I have nothing but bad advice for the young. If I could do it all again, I think I’d have to do it the same way, but with gritted teeth and a sense of deep embarrassment. You see, all the good things that ever happened to me happened after I’d acted – as I now realise – stupidly.
If I hadn’t stormed out of my boarding school at 15, in a state of petulant, adolescent rage, then I would probably have ended up at Oxford or Cambridge, and by now I might be a history lecturer in, say, Nottingham. I’ve nothing special against Nottingham, and there is a lot of pleasure to be had in history, but that other, conventional life looks rather thin to me now. Because I sabotaged my schooling, I came to York instead, and incidentally took up revolutionary socialism.
If I hadn’t done that, I’d never have met the woman who’s now my wife, nor met my children. Nor, I am certain, would I have infiltrated Fleet Street when it really was Fleet Street, felt the thunder of the presses under my feet at midnight, and rejoiced at my early bylines with a delight it’s now hardly possible to imagine. I wouldn’t have been part of the tumult of news and raw history in which I have lived, precariously but with much enjoyment, for the past 35 years.
I’d never have seen the nasty dead-eyed face of war, or nearly been lynched by a mob in the Congo. I’d never have been part of the Velvet Revolution or hidden under my bed to dodge gunfire in Bucharest. I’d never have sat and chatted about foreign policy with Margaret Thatcher, or teased the awful Blair creature to his face, or been personally recommended for decommissioning by Gerry Adams of Sinn Fein.
I’d never have lived in an elite apartment in Moscow with KGB neighbours, nor dined in a hilltop farmhouse in Soviet Georgia, half a mile from a civil war, with swallows flying in one window and out of the other. I’d never have run away (surprisingly fast) from the People’s Police in East Berlin. I’d have missed thousands of daily tutorials on what the world is really like. I’d never have walked on the scorched, irradiated plains of Kazakhstan where the Soviet H-bomb was tested, nor spent a weekend under the sea in a nuclear missile submarine.

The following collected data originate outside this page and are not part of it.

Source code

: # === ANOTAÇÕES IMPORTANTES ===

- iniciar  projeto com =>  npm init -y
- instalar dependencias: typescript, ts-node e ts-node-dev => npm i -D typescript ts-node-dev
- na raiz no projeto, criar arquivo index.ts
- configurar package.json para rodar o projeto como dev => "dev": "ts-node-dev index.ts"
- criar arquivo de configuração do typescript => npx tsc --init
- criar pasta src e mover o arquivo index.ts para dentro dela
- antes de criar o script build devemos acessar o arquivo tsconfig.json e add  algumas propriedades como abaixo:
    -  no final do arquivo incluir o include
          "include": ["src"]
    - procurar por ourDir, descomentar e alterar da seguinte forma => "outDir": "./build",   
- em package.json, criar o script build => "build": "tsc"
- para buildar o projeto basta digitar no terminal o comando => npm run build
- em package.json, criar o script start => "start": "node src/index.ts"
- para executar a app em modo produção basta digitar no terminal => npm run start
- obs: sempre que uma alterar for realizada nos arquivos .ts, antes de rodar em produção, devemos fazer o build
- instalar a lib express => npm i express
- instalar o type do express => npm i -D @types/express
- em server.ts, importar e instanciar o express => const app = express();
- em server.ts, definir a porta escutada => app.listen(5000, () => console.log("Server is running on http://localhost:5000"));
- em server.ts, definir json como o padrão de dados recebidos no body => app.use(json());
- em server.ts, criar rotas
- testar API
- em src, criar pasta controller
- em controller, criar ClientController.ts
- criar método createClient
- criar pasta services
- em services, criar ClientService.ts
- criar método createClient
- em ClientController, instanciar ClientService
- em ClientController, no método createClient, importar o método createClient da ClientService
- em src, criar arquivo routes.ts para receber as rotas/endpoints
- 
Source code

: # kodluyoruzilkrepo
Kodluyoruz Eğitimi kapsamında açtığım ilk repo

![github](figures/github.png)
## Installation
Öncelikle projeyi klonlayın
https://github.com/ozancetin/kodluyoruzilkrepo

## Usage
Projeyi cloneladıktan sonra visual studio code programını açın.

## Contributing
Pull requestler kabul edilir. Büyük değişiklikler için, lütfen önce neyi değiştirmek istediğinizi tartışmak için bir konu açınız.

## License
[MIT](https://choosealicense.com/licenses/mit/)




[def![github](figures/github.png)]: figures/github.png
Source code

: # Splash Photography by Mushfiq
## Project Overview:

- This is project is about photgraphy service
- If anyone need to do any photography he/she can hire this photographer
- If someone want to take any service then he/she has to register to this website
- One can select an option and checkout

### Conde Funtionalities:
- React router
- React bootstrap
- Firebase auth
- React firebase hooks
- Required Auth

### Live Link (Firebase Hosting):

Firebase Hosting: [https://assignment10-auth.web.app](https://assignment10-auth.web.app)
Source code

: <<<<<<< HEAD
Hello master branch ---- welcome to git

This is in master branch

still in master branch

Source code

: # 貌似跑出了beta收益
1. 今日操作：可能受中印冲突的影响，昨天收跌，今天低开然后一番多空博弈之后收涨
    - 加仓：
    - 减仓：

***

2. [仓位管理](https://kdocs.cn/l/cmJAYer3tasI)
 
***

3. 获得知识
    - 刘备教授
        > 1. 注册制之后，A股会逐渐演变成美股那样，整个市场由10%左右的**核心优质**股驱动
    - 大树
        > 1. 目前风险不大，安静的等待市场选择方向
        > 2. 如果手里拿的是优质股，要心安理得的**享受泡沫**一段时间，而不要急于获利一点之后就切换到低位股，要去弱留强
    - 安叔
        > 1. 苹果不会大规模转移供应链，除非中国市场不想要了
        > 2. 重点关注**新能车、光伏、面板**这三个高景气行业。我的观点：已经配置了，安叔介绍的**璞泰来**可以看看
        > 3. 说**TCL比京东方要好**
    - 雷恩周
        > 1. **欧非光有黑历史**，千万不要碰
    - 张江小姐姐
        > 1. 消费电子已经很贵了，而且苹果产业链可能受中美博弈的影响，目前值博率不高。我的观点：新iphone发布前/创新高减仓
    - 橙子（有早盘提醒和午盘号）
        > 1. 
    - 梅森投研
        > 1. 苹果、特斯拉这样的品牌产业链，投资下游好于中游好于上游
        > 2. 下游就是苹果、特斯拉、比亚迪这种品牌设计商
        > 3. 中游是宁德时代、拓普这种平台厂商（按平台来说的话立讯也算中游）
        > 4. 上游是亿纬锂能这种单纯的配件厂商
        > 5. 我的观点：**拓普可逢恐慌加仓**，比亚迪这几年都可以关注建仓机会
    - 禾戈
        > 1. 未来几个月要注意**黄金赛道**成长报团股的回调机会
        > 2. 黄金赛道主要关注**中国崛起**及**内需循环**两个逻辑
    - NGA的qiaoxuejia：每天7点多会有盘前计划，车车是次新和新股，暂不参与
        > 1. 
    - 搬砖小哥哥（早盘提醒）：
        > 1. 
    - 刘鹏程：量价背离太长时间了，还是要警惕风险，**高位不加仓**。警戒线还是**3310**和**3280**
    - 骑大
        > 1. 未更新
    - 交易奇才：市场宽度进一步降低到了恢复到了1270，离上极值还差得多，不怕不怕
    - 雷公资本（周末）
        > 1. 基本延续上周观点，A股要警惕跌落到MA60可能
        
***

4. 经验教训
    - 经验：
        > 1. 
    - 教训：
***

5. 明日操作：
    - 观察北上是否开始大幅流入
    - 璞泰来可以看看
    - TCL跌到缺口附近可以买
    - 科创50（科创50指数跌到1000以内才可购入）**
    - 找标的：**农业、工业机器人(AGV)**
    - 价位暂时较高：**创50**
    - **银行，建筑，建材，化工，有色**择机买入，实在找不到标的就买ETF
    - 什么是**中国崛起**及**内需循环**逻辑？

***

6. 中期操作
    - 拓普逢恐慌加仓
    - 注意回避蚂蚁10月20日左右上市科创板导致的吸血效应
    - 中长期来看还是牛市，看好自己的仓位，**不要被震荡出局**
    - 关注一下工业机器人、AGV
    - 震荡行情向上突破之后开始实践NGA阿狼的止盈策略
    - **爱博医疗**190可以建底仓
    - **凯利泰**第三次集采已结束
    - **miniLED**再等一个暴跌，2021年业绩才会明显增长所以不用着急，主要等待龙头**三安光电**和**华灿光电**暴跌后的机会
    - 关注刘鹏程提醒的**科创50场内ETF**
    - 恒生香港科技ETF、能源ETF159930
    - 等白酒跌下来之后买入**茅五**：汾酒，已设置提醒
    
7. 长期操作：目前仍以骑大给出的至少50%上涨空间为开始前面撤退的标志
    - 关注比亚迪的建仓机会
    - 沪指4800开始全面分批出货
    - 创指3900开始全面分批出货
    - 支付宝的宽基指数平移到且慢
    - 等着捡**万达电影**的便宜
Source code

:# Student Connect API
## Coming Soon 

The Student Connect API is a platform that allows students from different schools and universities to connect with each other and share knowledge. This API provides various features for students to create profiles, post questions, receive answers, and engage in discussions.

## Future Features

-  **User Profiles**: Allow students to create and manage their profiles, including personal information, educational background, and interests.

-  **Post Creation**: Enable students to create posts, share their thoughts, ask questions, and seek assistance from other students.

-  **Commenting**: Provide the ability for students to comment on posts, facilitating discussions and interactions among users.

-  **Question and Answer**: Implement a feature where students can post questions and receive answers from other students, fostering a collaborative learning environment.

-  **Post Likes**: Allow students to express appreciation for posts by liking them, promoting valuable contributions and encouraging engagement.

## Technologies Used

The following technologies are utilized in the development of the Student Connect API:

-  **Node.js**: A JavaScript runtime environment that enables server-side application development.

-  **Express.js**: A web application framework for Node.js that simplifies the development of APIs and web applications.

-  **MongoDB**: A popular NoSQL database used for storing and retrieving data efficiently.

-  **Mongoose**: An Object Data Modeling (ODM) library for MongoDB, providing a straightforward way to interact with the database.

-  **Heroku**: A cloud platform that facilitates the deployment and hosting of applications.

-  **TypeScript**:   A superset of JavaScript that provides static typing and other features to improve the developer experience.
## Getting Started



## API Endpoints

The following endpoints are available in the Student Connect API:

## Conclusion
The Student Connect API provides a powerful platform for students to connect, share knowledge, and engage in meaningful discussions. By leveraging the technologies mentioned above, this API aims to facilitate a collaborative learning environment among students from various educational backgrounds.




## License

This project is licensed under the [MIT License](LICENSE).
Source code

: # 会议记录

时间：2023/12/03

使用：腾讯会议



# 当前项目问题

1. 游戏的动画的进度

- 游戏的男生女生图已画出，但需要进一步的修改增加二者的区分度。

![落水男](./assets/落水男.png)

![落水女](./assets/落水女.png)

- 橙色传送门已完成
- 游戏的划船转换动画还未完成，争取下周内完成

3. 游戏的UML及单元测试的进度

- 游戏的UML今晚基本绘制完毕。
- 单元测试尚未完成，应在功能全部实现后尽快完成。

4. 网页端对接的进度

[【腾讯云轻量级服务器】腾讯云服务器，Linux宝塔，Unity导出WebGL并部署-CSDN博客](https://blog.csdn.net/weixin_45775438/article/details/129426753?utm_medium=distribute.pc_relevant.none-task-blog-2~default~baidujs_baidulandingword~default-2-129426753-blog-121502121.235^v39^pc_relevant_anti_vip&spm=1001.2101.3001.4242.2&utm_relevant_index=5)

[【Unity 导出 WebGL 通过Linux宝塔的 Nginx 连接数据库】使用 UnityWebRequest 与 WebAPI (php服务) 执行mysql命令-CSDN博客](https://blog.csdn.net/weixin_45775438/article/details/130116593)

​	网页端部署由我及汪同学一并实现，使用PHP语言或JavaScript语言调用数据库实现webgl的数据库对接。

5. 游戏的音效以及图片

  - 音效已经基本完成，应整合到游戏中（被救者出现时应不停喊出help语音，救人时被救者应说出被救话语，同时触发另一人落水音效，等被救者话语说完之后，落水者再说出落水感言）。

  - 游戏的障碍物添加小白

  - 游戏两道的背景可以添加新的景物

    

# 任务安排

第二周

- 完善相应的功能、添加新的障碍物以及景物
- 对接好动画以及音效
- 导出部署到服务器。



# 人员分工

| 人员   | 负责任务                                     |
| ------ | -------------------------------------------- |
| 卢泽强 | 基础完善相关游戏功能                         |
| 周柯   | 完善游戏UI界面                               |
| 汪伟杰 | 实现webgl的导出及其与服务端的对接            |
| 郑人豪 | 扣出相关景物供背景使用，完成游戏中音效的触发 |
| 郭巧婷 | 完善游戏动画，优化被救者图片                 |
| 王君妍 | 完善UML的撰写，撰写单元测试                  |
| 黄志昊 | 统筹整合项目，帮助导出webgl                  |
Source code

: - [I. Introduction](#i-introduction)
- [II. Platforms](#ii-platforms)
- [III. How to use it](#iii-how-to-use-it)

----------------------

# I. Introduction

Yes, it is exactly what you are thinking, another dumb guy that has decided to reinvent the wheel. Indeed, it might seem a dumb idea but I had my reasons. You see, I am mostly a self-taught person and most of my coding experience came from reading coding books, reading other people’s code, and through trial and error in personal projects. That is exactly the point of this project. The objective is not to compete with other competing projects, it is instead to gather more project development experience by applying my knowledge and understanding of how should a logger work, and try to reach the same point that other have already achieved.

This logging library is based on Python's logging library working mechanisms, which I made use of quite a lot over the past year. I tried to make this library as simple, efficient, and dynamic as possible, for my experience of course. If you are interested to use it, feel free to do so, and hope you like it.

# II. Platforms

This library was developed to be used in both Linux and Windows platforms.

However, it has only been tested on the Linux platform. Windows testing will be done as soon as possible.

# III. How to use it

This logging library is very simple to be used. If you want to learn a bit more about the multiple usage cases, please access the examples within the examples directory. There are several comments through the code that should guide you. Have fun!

And all because I wasn’t sensible, before or since. Even after I arrived at York, I had a nagging feeling that I should drop this revolutionary politics stuff and beg the great Gwyn Williams to let me study history instead, which I really ought to have done. But I had a revolution to foment, so I did the wrong thing. And that has made all the difference. But please, don’t listen to me.